Concentration of the complement regulatory proteins clusterin and vitronectin bound to circulating immune complexes (CIC) and the fluid phase soluble membrane attack complex (SMAC), measured in systemic lupus erythematosus (SLE) patients. The amount of vitronectin is presented on the left y axis (ng/ml). Clusterin is represented on the right y axis, measured as optical density at 450 nm.

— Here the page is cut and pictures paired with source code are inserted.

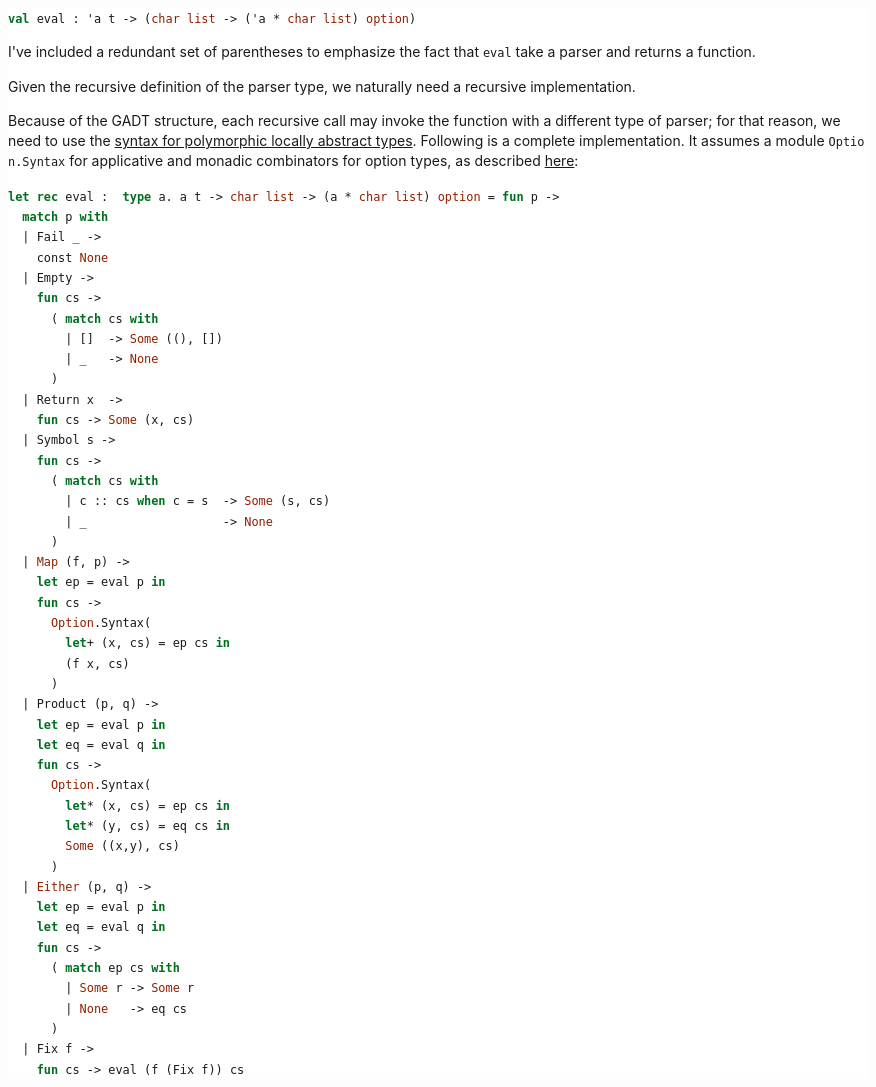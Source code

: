 
```ocaml
val eval : 'a t -> (char list -> ('a * char list) option)
```

I've included a redundant set of parentheses to emphasize the fact that
`eval` take a parser and returns a function.

Given the recursive definition of the parser type, we naturally need a recursive
implementation.

Because of the GADT structure, each recursive call may invoke the function
with a different type of parser; for that reason, we need to use the [syntax
for polymorphic locally abstract
types](https://caml.inria.fr/pub/docs/manual-ocaml/extn.html#s%3Agadts).
Following is a complete implementation. It assumes a module `Option.Syntax`
for applicative and monadic combinators for option types, as described
[here](http://jobjo.github.io/2019/04/24/ocaml-has-some-new-shiny-syntax.html):


```ocaml
let rec eval :  type a. a t -> char list -> (a * char list) option = fun p ->
  match p with
  | Fail _ ->
    const None
  | Empty ->
    fun cs ->
      ( match cs with
        | []  -> Some ((), [])
        | _   -> None
      )
  | Return x  ->
    fun cs -> Some (x, cs)
  | Symbol s ->
    fun cs ->
      ( match cs with
        | c :: cs when c = s  -> Some (s, cs)
        | _                   -> None
      )
  | Map (f, p) ->
    let ep = eval p in
    fun cs ->
      Option.Syntax(
        let+ (x, cs) = ep cs in
        (f x, cs)
      )
  | Product (p, q) ->
    let ep = eval p in
    let eq = eval q in
    fun cs ->
      Option.Syntax(
        let* (x, cs) = ep cs in
        let* (y, cs) = eq cs in
        Some ((x,y), cs)
      )
  | Either (p, q) ->
    let ep = eval p in
    let eq = eval q in
    fun cs ->
      ( match ep cs with
        | Some r -> Some r
        | None   -> eq cs
      )
  | Fix f ->
    fun cs -> eval (f (Fix f)) cs
```
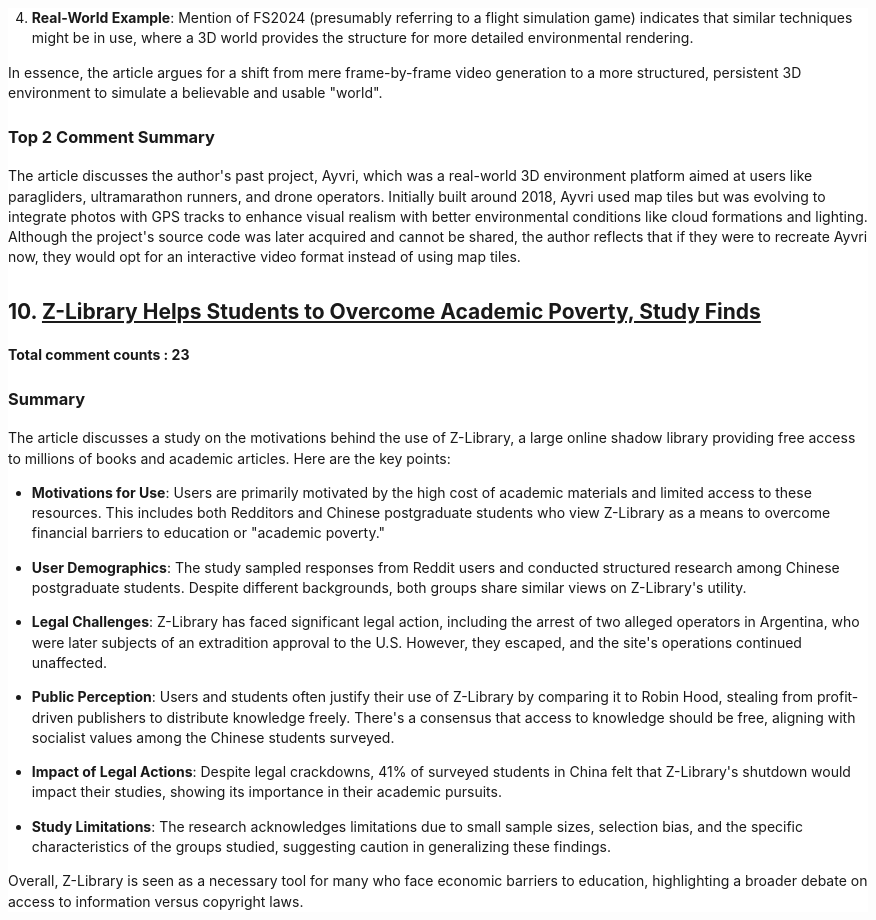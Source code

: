 4. **Real-World Example**: Mention of FS2024 (presumably referring to a flight simulation game) indicates that similar techniques might be in use, where a 3D world provides the structure for more detailed environmental rendering.

In essence, the article argues for a shift from mere frame-by-frame video generation to a more structured, persistent 3D environment to simulate a believable and usable "world".

### Top 2 Comment Summary

 The article discusses the author's past project, Ayvri, which was a real-world 3D environment platform aimed at users like paragliders, ultramarathon runners, and drone operators. Initially built around 2018, Ayvri used map tiles but was evolving to integrate photos with GPS tracks to enhance visual realism with better environmental conditions like cloud formations and lighting. Although the project's source code was later acquired and cannot be shared, the author reflects that if they were to recreate Ayvri now, they would opt for an interactive video format instead of using map tiles.

## 10. [Z-Library Helps Students to Overcome Academic Poverty, Study Finds](https://news.ycombinator.com/item?id=42199301)

**Total comment counts : 23**

### Summary

 The article discusses a study on the motivations behind the use of Z-Library, a large online shadow library providing free access to millions of books and academic articles. Here are the key points:

- **Motivations for Use**: Users are primarily motivated by the high cost of academic materials and limited access to these resources. This includes both Redditors and Chinese postgraduate students who view Z-Library as a means to overcome financial barriers to education or "academic poverty."

- **User Demographics**: The study sampled responses from Reddit users and conducted structured research among Chinese postgraduate students. Despite different backgrounds, both groups share similar views on Z-Library's utility.

- **Legal Challenges**: Z-Library has faced significant legal action, including the arrest of two alleged operators in Argentina, who were later subjects of an extradition approval to the U.S. However, they escaped, and the site's operations continued unaffected.

- **Public Perception**: Users and students often justify their use of Z-Library by comparing it to Robin Hood, stealing from profit-driven publishers to distribute knowledge freely. There's a consensus that access to knowledge should be free, aligning with socialist values among the Chinese students surveyed.

- **Impact of Legal Actions**: Despite legal crackdowns, 41% of surveyed students in China felt that Z-Library's shutdown would impact their studies, showing its importance in their academic pursuits.

- **Study Limitations**: The research acknowledges limitations due to small sample sizes, selection bias, and the specific characteristics of the groups studied, suggesting caution in generalizing these findings.

Overall, Z-Library is seen as a necessary tool for many who face economic barriers to education, highlighting a broader debate on access to information versus copyright laws.
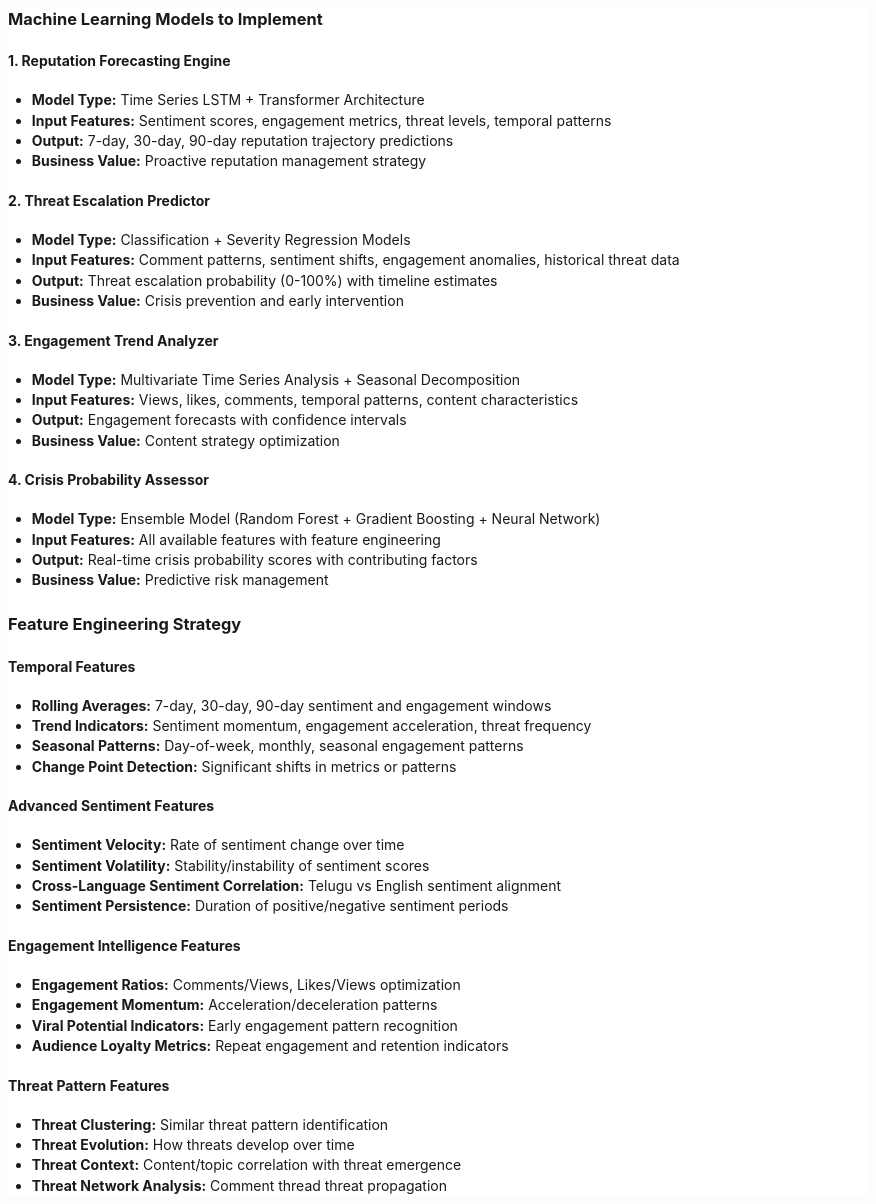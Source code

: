 ### **Machine Learning Models to Implement**

#### **1. Reputation Forecasting Engine**
- **Model Type:** Time Series LSTM + Transformer Architecture
- **Input Features:** Sentiment scores, engagement metrics, threat levels, temporal patterns
- **Output:** 7-day, 30-day, 90-day reputation trajectory predictions
- **Business Value:** Proactive reputation management strategy

#### **2. Threat Escalation Predictor**
- **Model Type:** Classification + Severity Regression Models
- **Input Features:** Comment patterns, sentiment shifts, engagement anomalies, historical threat data
- **Output:** Threat escalation probability (0-100%) with timeline estimates
- **Business Value:** Crisis prevention and early intervention

#### **3. Engagement Trend Analyzer**
- **Model Type:** Multivariate Time Series Analysis + Seasonal Decomposition
- **Input Features:** Views, likes, comments, temporal patterns, content characteristics
- **Output:** Engagement forecasts with confidence intervals
- **Business Value:** Content strategy optimization

#### **4. Crisis Probability Assessor**
- **Model Type:** Ensemble Model (Random Forest + Gradient Boosting + Neural Network)
- **Input Features:** All available features with feature engineering
- **Output:** Real-time crisis probability scores with contributing factors
- **Business Value:** Predictive risk management

### **Feature Engineering Strategy**

#### **Temporal Features**
- **Rolling Averages:** 7-day, 30-day, 90-day sentiment and engagement windows
- **Trend Indicators:** Sentiment momentum, engagement acceleration, threat frequency
- **Seasonal Patterns:** Day-of-week, monthly, seasonal engagement patterns
- **Change Point Detection:** Significant shifts in metrics or patterns

#### **Advanced Sentiment Features**
- **Sentiment Velocity:** Rate of sentiment change over time
- **Sentiment Volatility:** Stability/instability of sentiment scores
- **Cross-Language Sentiment Correlation:** Telugu vs English sentiment alignment
- **Sentiment Persistence:** Duration of positive/negative sentiment periods

#### **Engagement Intelligence Features**
- **Engagement Ratios:** Comments/Views, Likes/Views optimization
- **Engagement Momentum:** Acceleration/deceleration patterns
- **Viral Potential Indicators:** Early engagement pattern recognition
- **Audience Loyalty Metrics:** Repeat engagement and retention indicators

#### **Threat Pattern Features**
- **Threat Clustering:** Similar threat pattern identification
- **Threat Evolution:** How threats develop over time
- **Threat Context:** Content/topic correlation with threat emergence
- **Threat Network Analysis:** Comment thread threat propagation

The amount of clusterin and vitronectin bound to CIC is two- to threefold higher in every patient, when compared to the vitronectin and clusterin bound to fluid phase SMAC.

Fig 2

Scatter-plot of the amount of membrane attack complex (MAC)-circulating immune complexes (CIC), soluble MAC (SMAC), clusterin (clust)–CIC and clust–SMAC. Monoclonal antibody aE11 directed to a neoepitope on polymerized C9 was used as capture reagent in an enzyme-linked immunosorbent assay (ELISA)-based assay to measure SMAC. A strong correlation was observed between the levels of the clusterin present on SMAC and MAC–CIC.

Fig 3

Complement proteins bound to circulating immune complexes (CIC) were measured in samples from 35 systemic lupus erythematosus (SLE) patients. Levels of C1q, C3, and C4 bound to CIC were measured using enzyme-linked immunosorbent assay (ELISA). The concentration of complement proteins present on CIC is represented as ng/ml. The C3 and C4 bound to CIC are represented on the left y axis while C1q bound to CIC are represented on the right y axis. The C3 levels were the highest on CIC followed by the C1q and C4 amounts.

Fig 4

Quantities of the C5 and membrane attack complex (MAC) present on circulating immune complexes (CIC) as measured using enzyme-linked immunosorbent assay (ELISA)-based assays. A strong correlation was observed between these late complement components. C5 levels were lower than the detection limit of the assay in 16 patients. The amount of C5 is represented on the left axis in ng/ml, while the amount of MAC on CIC is represented on the right axis as OD at 450 nm.

Fig 5

2D sodium dodecyl sulphate–polyacrylamide gel electrophoresis (SDS-PAGE) analysis of the circulating immune complexes (CIC) purified from systemic lupus erythematosus (SLE) patients. The first dimension isoelectric focusing (IEF) was carried out using immobilized pH gradient (IPG) immobiline strip pH 3–10 linear gradient. The second-dimension run was performed on 4–12% gradient SDS-PAGE gel. The spots for both heavy and light chains of human globulins are marked. Both the γ chain and µ chain, in addition to ι and κ light chains, were identified by comparison of gel images with National Biological Research Foundation (NBRF) 2D database. The identity of these spots was also confirmed using Western blot analysis and MASS analysis. 2D SDS-PAGE profile of heavy chains in one patient (a) demonstrated the presence of both IgG and IgM containing CIC, while in the other patient CIC were composed mainly of IgM isotype (b). The patient with CIC composed of both immunoglobulin isotype also demonstrated a broader light chain profile in comparison to CIC composed of only IgM isotype.